WHAT THIS TASK INVOLVES :: Find the line that contains "Il n'y en a qu'un nombre fini.". Then set down that line and all the lines after it, to the end of the records, exactly and with nothing added.

Source texts of formatted documents

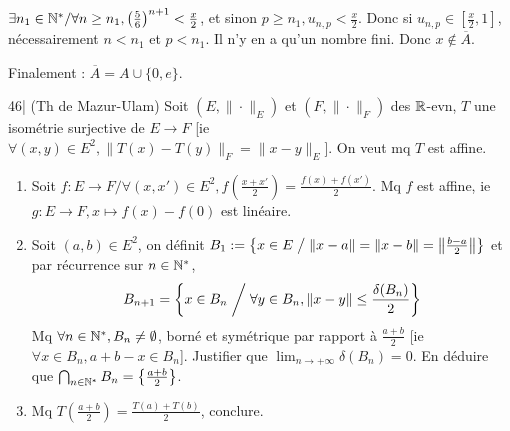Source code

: \begin{solution}
\begin{itemize}
  \begin{center}
  \end{center}

  $\exists n_1 \in \mathbb N^* / \forall n \geq n_1, \left(\frac{5}{6}\right)^{n+1} < \frac{x}{2}$, et sinon $p \geq n_1, u_{n,p} < \frac{x}{2}$.
  Donc si $u_{n,p} \in \left[\frac{x}{2}, 1\right]$, nécessairement $n < n_1$ et $p < n_1$.
  Il n'y en a qu'un nombre fini.
  Donc $x \notin \overline{A}$.
\end{itemize}
Finalement : $\boxed{\overline{A} = A \cup \{0, e\}}$.
\end{solution}


\begin{statementbox}
46| (Th de Mazur-Ulam)
Soit $(E, \|\cdot\|_E)$ et $(F, \|\cdot\|_F)$ des $\mathbb R$-evn, $T$ une isométrie surjective de $E \to F$ [ie $\forall (x, y) \in E^2, \|T(x) - T(y)\|_F = \|x - y\|_E$].
On veut mq $T$ est affine.
\begin{enumerate}[label=\alph*)]
  \item Soit $f : E \to F / \forall (x, x') \in E^2, f\left(\frac{x + x'}{2}\right) = \frac{f(x) + f(x')}{2}$. Mq $f$ est affine, ie $g : E \to F, x \mapsto f(x) - f(0)$ est linéaire.
  \item Soit $(a, b) \in E^2$, on définit $B_1 := \left\{ x \in E \;\middle/\; \|x - a\| = \|x - b\| = \left\|\frac{b - a}{2}\right\| \right\}$ et par récurrence sur $n \in \mathbb N^*$,
  \[ B_{n+1} = \left\{ x \in B_n \;\middle/\; \forall y \in B_n, \|x - y\| \leq \frac{\delta(B_n)}{2} \right\} \]
  Mq $\forall n \in \mathbb N^*, B_n \neq \emptyset$, borné et symétrique par rapport à $\frac{a + b}{2}$ [ie $\forall x \in B_n, a + b - x \in B_n$].
  Justifier que $\lim_{n \to +\infty} \delta(B_n) = 0$.
  En déduire que $\bigcap_{n \in \mathbb N^*} B_n = \left\{\frac{a + b}{2}\right\}$.
  \item Mq $T\left(\frac{a + b}{2}\right) = \frac{T(a) + T(b)}{2}$, conclure.
\end{enumerate}
\end{statementbox}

RESULT ::
  Il n'y en a qu'un nombre fini.
  Donc $x \notin \overline{A}$.
\end{itemize}
Finalement : $\boxed{\overline{A} = A \cup \{0, e\}}$.
\end{solution}


\begin{statementbox}
46| (Th de Mazur-Ulam)
Soit $(E, \|\cdot\|_E)$ et $(F, \|\cdot\|_F)$ des $\mathbb R$-evn, $T$ une isométrie surjective de $E \to F$ [ie $\forall (x, y) \in E^2, \|T(x) - T(y)\|_F = \|x - y\|_E$].
On veut mq $T$ est affine.
\begin{enumerate}[label=\alph*)]
  \item Soit $f : E \to F / \forall (x, x') \in E^2, f\left(\frac{x + x'}{2}\right) = \frac{f(x) + f(x')}{2}$. Mq $f$ est affine, ie $g : E \to F, x \mapsto f(x) - f(0)$ est linéaire.
  \item Soit $(a, b) \in E^2$, on définit $B_1 := \left\{ x \in E \;\middle/\; \|x - a\| = \|x - b\| = \left\|\frac{b - a}{2}\right\| \right\}$ et par récurrence sur $n \in \mathbb N^*$,
  \[ B_{n+1} = \left\{ x \in B_n \;\middle/\; \forall y \in B_n, \|x - y\| \leq \frac{\delta(B_n)}{2} \right\} \]
  Mq $\forall n \in \mathbb N^*, B_n \neq \emptyset$, borné et symétrique par rapport à $\frac{a + b}{2}$ [ie $\forall x \in B_n, a + b - x \in B_n$].
  Justifier que $\lim_{n \to +\infty} \delta(B_n) = 0$.
  En déduire que $\bigcap_{n \in \mathbb N^*} B_n = \left\{\frac{a + b}{2}\right\}$.
  \item Mq $T\left(\frac{a + b}{2}\right) = \frac{T(a) + T(b)}{2}$, conclure.
\end{enumerate}
\end{statementbox}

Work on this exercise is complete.